On Wednesday, Khan released a remarkable statement by NFL standards (standards which, we grant, are so low as to be subterranean), calling Meyer’s behavior “inexcusable” and saying he “must regain our trust and respect.” After that, Meyer stood behind a lectern with his arms folded over his chest, the body language of someone who is not at all accustomed to being held to task for his decisions.

NFL players are not college players; the NFL is not the NCAA. In college, if Meyer couldn’t get a player to play by his rules, he could threaten to recruit someone who will. In college, if Meyer wanted to abandon his team after a road game, the administration and boosters would let it slide because in that twisted world winning football games is placed above everything else. In college, Meyer could harbor a serial abuser on his coaching staff for years, but it’s not so easy to hire a racist bully in the NFL.

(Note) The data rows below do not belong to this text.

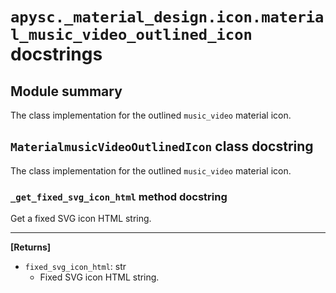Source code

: # `apysc._material_design.icon.material_music_video_outlined_icon` docstrings

## Module summary

The class implementation for the outlined `music_video` material icon.

## `MaterialmusicVideoOutlinedIcon` class docstring

The class implementation for the outlined `music_video` material icon.

### `_get_fixed_svg_icon_html` method docstring

Get a fixed SVG icon HTML string.<hr>

**[Returns]**

- `fixed_svg_icon_html`: str
  - Fixed SVG icon HTML string.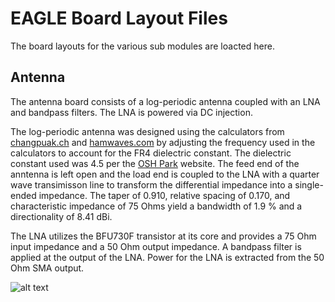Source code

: # EAGLE Board Layout Files
The board layouts for the various sub modules are loacted here.

## Antenna
The antenna board consists of a log-periodic antenna coupled with an LNA and bandpass filters.  The LNA is powered via DC injection.

The log-periodic antenna was designed using the calculators from [changpuak.ch](https://www.changpuak.ch/electronics/lpda.php) and [hamwaves.com](https://hamwaves.com/lpda/en/index.html) by adjusting the frequency used in the calculators to account for the FR4 dielectric constant.  The dielectric constant used was 4.5 per the [OSH Park](https://www.oshpark.com/) website.  The feed end of the anntenna is left open and the load end is coupled to the LNA with a quarter wave transimisson line to transform the differential impedance into a single-ended impedance.  The taper of 0.910, relative spacing of 0.170, and characteristic impedance of 75 Ohms yield a bandwidth of 1.9 % and a directionality of 8.41 dBi.

The LNA utilizes the BFU730F transistor at its core and provides a 75 Ohm input impedance and a 50 Ohm output impedance.  A bandpass filter is applied at the output of the LNA.  Power for the LNA is extracted from the 50 Ohm SMA output.

![alt text][antenna]

[antenna]: https://github.com/rjrouquette/radio_astronomy/raw/master/images/antenna_layout.png "Antenna Layout"
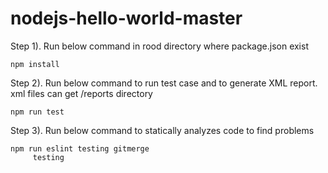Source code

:# nodejs-hello-world-master


Step 1). Run below command in rood directory where package.json exist

	npm install

Step 2). Run below command to run test case and to generate XML report. xml files can get /reports directory

	npm run test	

Step 3). Run below command to statically analyzes code to find problems

	npm run eslint testing gitmerge
         testing

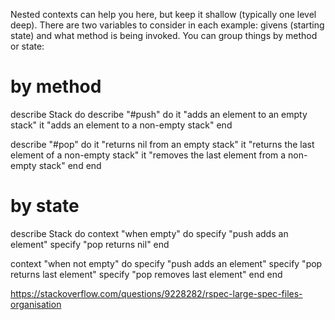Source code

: Nested contexts can help you here, but keep it shallow (typically one level deep). There are two variables to consider in each example: givens (starting state) and what method is being invoked. You can group things by method or state:

# by method
describe Stack do
  describe "#push" do
    it "adds an element to an empty stack"
    it "adds an element to a non-empty stack"
  end

  describe "#pop" do
    it "returns nil from an empty stack"
    it "returns the last element of a non-empty stack"
    it "removes the last element from a non-empty stack"
  end
end

# by state
describe Stack do
  context "when empty" do
    specify "push adds an element"
    specify "pop returns nil"
  end

  context "when not empty" do
    specify "push adds an element"
    specify "pop returns last element"
    specify "pop removes last element"
  end
end

https://stackoverflow.com/questions/9228282/rspec-large-spec-files-organisation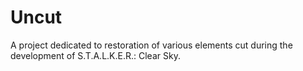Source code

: # Uncut
A project dedicated to restoration of various elements cut during the development of S.T.A.L.K.E.R.: Clear Sky.
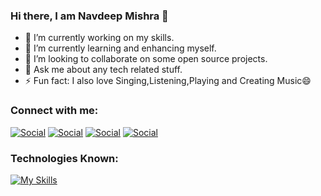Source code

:### Hi there, I am Navdeep Mishra 👋


- 🔭 I’m currently working on my skills.
- 🌱 I’m currently learning and enhancing myself.
- 👯 I’m looking to collaborate on some open source projects.
- 💬 Ask me about any tech related stuff.
- ⚡ Fun fact: I also love Singing,Listening,Playing and Creating Music😄

### Connect with me:
[![Social](https://skillicons.dev/icons?i=twitter)][twitter]
[![Social](https://skillicons.dev/icons?i=instagram)][instagram]
[![Social](https://skillicons.dev/icons?i=linkedin)][linkedin]
[![Social](https://skillicons.dev/icons?i=gmail)][gmail]

### Technologies Known:
[![My Skills](https://skillicons.dev/icons?i=html,css,js,ts,react,nextjs,electron,redux,mui,tailwind,python,django,appwrite,postgres,git,github)](https://skillicons.dev)



[twitter]: https://twitter.com/navdeepm20
[instagram]: https://instagram.com/navdeepm20
[linkedin]: https://linkedin.com/in/navdeepm20
[gmail]: mailto:navdeepmishra82734@gmail.com
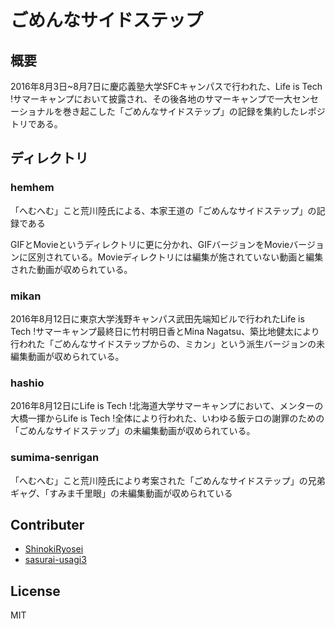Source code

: # ごめんなサイドステップ

## 概要
2016年8月3日~8月7日に慶応義塾大学SFCキャンパスで行われた、Life is Tech !サマーキャンプにおいて披露され、その後各地のサマーキャンプで一大センセーショナルを巻き起こした「ごめんなサイドステップ」の記録を集約したレポジトリである。

## ディレクトリ

### hemhem
「へむへむ」こと荒川陸氏による、本家王道の「ごめんなサイドステップ」の記録である

GIFとMovieというディレクトリに更に分かれ、GIFバージョンをMovieバージョンに区別されている。Movieディレクトリには編集が施されていない動画と編集された動画が収められている。

### mikan
2016年8月12日に東京大学浅野キャンパス武田先端知ビルで行われたLife is Tech !サマーキャンプ最終日に竹村明日香とMina Nagatsu、築比地健太により行われた「ごめんなサイドステップからの、ミカン」という派生バージョンの未編集動画が収められている。

### hashio
2016年8月12日にLife is Tech !北海道大学サマーキャンプにおいて、メンターの大橋一揮からLife is Tech !全体により行われた、いわゆる飯テロの謝罪のための「ごめんなサイドステップ」の未編集動画が収められている。

### sumima-senrigan
「へむへむ」こと荒川陸氏により考案された「ごめんなサイドステップ」の兄弟ギャグ、「すみま千里眼」の未編集動画が収められている

## Contributer

- [ShinokiRyosei](https://github.com/ShinokiRyosei)
- [sasurai-usagi3](https://github.com/sasurai-usagi3)

## License
MIT
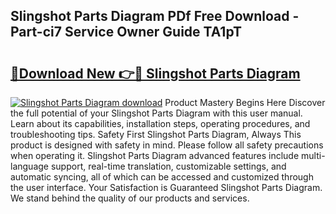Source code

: ## Slingshot Parts Diagram PDf Free Download - Part-ci7 Service Owner Guide TA1pT

# <h2><a href="http://dft53r.blite.top/?on=Slingshot+Parts+Diagram">🔗Download New 👉🔴 Slingshot Parts Diagram</a></h2>

[![Slingshot Parts Diagram download](https://i.imgur.com/lujVjoI.png)](http://dft53r.blite.top/?on=Slingshot+Parts+Diagram)
Product Mastery Begins Here Discover the full potential of your Slingshot Parts Diagram with this user manual. Learn about its capabilities, installation steps, operating procedures, and troubleshooting tips. Safety First Slingshot Parts Diagram, Always This product is designed with safety in mind. Please follow all safety precautions when operating it. Slingshot Parts Diagram advanced features include multi-language support, real-time translation, customizable settings, and automatic syncing, all of which can be accessed and customized through the user interface. Your Satisfaction is Guaranteed Slingshot Parts Diagram. We stand behind the quality of our products and services.
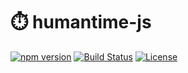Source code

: # ⏱️ humantime-js

[![npm version](https://img.shields.io/npm/v/humantime-js?style=flat-square&color=brightgreen)](https://www.npmjs.com/package/humantime-js)
[![Build Status](https://github.com/YourUsername/humantime-js/actions/workflows/node.js.yml/badge.svg)](https://github.com/YourUsername/humantime-js/actions)
[![License](https://img.shields.io/npm/l/humantime-js?style=flat-square)](LICENSE)
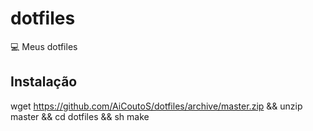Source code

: # dotfiles
:computer: Meus dotfiles
## Instalação
  wget https://github.com/AiCoutoS/dotfiles/archive/master.zip && unzip master && cd dotfiles && sh make
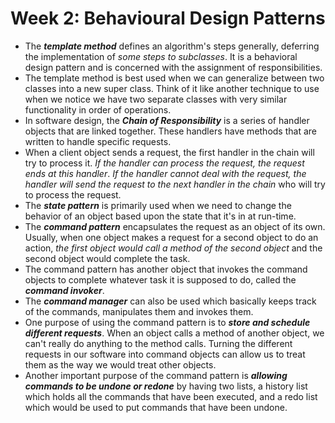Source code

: # Week 2: Behavioural Design Patterns

- The ***template method*** defines an algorithm's steps generally, deferring the implementation of *some steps to subclasses*. It is a behavioral design pattern and is concerned with the assignment of responsibilities.
- The template method is best used when we can generalize between two classes into a new super class. Think of it like another technique to use when we notice we have two separate classes with very similar functionality in order of operations.
- In software design, the ***Chain of Responsibility*** is a series of handler objects that are linked together. These handlers have methods that are written to handle specific requests.
- When a client object sends a request, the first handler in the chain will try to process it. *If the handler can process the request, the request ends at this handler*. *If the handler cannot deal with the request, the handler will send the request to the next handler in the chain* who will try to process the request.
- The ***state pattern*** is primarily used when we need to change the behavior of an object based upon the state that it's in at run-time.
- The ***command pattern*** encapsulates the request as an object of its own. Usually, when one object makes a request for a second object to do an action, *the first object would call a method of the second object* and the second object would complete the task.
- The command pattern has another object that invokes the command objects to complete whatever task it is supposed to do, called the ***command invoker***.
- The ***command manager*** can also be used which basically keeps track of the commands, manipulates them and invokes them.
- One purpose of using the command pattern is to ***store and schedule different requests***. When an object calls a method of another object, we can't really do anything to the method calls. Turning the different requests in our software into command objects can allow us to treat them as the way we would treat other objects.
- Another important purpose of the command pattern is ***allowing commands to be undone or redone*** by having two lists, a history list which holds all the commands that have been executed, and a redo list which would be used to put commands that have been undone.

Please don’t misinterpret any of this as some kind of celebration of the ethical standards in the NFL because it certainly isn’t. If Meyer hadn’t been caught on video last weekend or he’d led the Jaguars to even one win to this point, all of this backlash might not be happening. If at some other point in his career he actually faced consequences, Meyer may have been humbled enough so as not to behave with such arrogance now.

There is only one cardinal sin in the NFL, or so they say: being a distraction. The only one in Jacksonville right now is the head coach.